Speech Title: ' Compressive Sensing and Random Numbers Insertion based Image Encryption and Hiding Algorithm '
Abstract: Most current image encryption algorithms encrypt plain images directly into meaningless cipher images. Visually, a few of them are vulnerable to illegal attacks on a few sharing platforms or open channels when being transmitted. Therefore, this paper proposes a new meaningful image encryption algorithm based on compressive sensing and information hiding technology, which hides the existence of the plain image and reduces the possibility of being attacked. Firstly, the discrete wavelet transform (DWT) is employed to sparse the plain image. This is followed by confusion operation on pixel positions, where logistic-tent map is employed to produce a confusion sequence.

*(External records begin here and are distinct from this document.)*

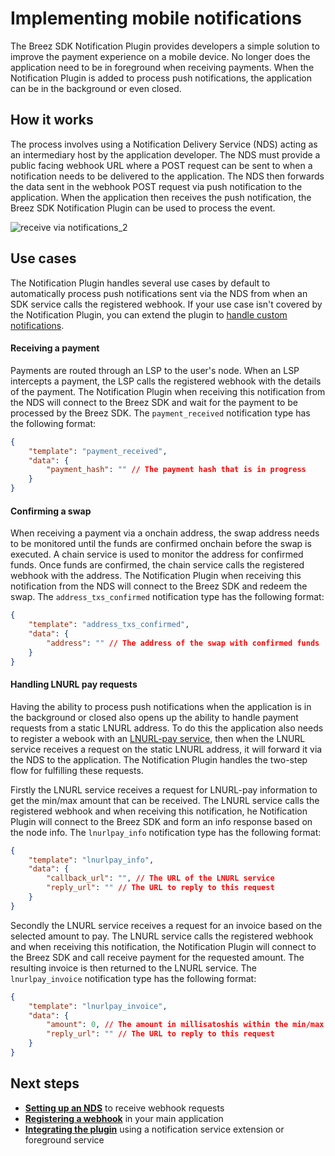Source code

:# Implementing mobile notifications

The Breez SDK Notification Plugin provides developers a simple solution to improve the payment experience on a mobile device. No longer does the application need to be in foreground when receiving payments. When the Notification Plugin is added to process push notifications, the application can be in the background or even closed.

## How it works

The process involves using a Notification Delivery Service (NDS) acting as an intermediary host by the application developer. The NDS must provide a public facing webhook URL where a POST request can be sent to when a notification needs to be delivered to the application. The NDS then forwards the data sent in the webhook POST request via push notification to the application. When the application then receives the push notification, the Breez SDK Notification Plugin can be used to process the event.

![receive via notifications_2](https://github.com/breez/breez-sdk-docs/assets/31890660/75e7cac6-4480-453d-823b-f52bd6757ce9)

## Use cases

The Notification Plugin handles several use cases by default to automatically process push notifications sent via the NDS from when an SDK service calls the registered webhook. If your use case isn't covered by the Notification Plugin, you can extend the plugin to [handle custom notifications](custom_notifications.md).

#### Receiving a payment

Payments are routed through an LSP to the user's node. When an LSP intercepts a payment, the LSP calls the registered webhook with the details of the payment. The Notification Plugin when receiving this notification from the NDS will connect to the Breez SDK and wait for the payment to be processed by the Breez SDK. The `payment_received` notification type has the following format:
```json
{
    "template": "payment_received",
    "data": {  
        "payment_hash": "" // The payment hash that is in progress
    }
}
```

#### Confirming a swap

When receiving a payment via a onchain address, the swap address needs to be monitored until the funds are confirmed onchain before the swap is executed. A chain service is used to monitor the address for confirmed funds. Once funds are confirmed, the chain service calls the registered webhook with the address. The Notification Plugin when receiving this notification from the NDS will connect to the Breez SDK and redeem the swap. The `address_txs_confirmed` notification type has the following format:
```json
{
    "template": "address_txs_confirmed",
    "data": {  
        "address": "" // The address of the swap with confirmed funds
    }
}
```

#### Handling LNURL pay requests

Having the ability to process push notifications when the application is in the background or closed also opens up the ability to handle payment requests from a static LNURL address. To do this the application also needs to register a webook with an [LNURL-pay service](/guide/lnurlpay.md), then when the LNURL service receives a request on the static LNURL address, it will forward it via the NDS to the application. The Notification Plugin handles the two-step flow for fulfilling these requests.

Firstly the LNURL service receives a request for LNURL-pay information to get the min/max amount that can be received. The LNURL service calls the registered webhook and when receiving this notification, he Notification Plugin will connect to the Breez SDK and form an info response based on the node info. The `lnurlpay_info` notification type has the following format:
```json
{
    "template": "lnurlpay_info",
    "data": {  
        "callback_url": "", // The URL of the LNURL service
        "reply_url": "" // The URL to reply to this request
    }
}
```
Secondly the LNURL service receives a request for an invoice based on the selected amount to pay. The LNURL service calls the registered webhook and when receiving this notification, the Notification Plugin will connect to the Breez SDK and call receive payment for the requested amount. The resulting invoice is then returned to the LNURL service. The `lnurlpay_invoice` notification type has the following format:
```json
{
    "template": "lnurlpay_invoice",
    "data": {  
        "amount": 0, // The amount in millisatoshis within the min/max sendable range
        "reply_url": "" // The URL to reply to this request
    }
}
```

## Next steps
- **[Setting up an NDS](setup_nds.md)** to receive webhook requests
- **[Registering a webhook](register_webhook.md)** in your main application
- **[Integrating the plugin](setup_plugin.md)** using a notification service extension or foreground service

And then the image is compressed and encrypted by compressive sensing to form an intermediate cipher image. Here, measurement matrix is generated using low-dimension complex tent-sine system. To further enhance recovery quality, we suggest that the inter-mediate cipher image be filled with random numbers according to the compression ratio and confusing them to obtain the secret image. Finally, two-dimensional (2D) DWT of the carrier image is performed, followed by singular value decomposition. The singular values of the secret image are embedded into the singular values of the carrier image with certain embedding strength to obtain the final visually meaningful encrypted image.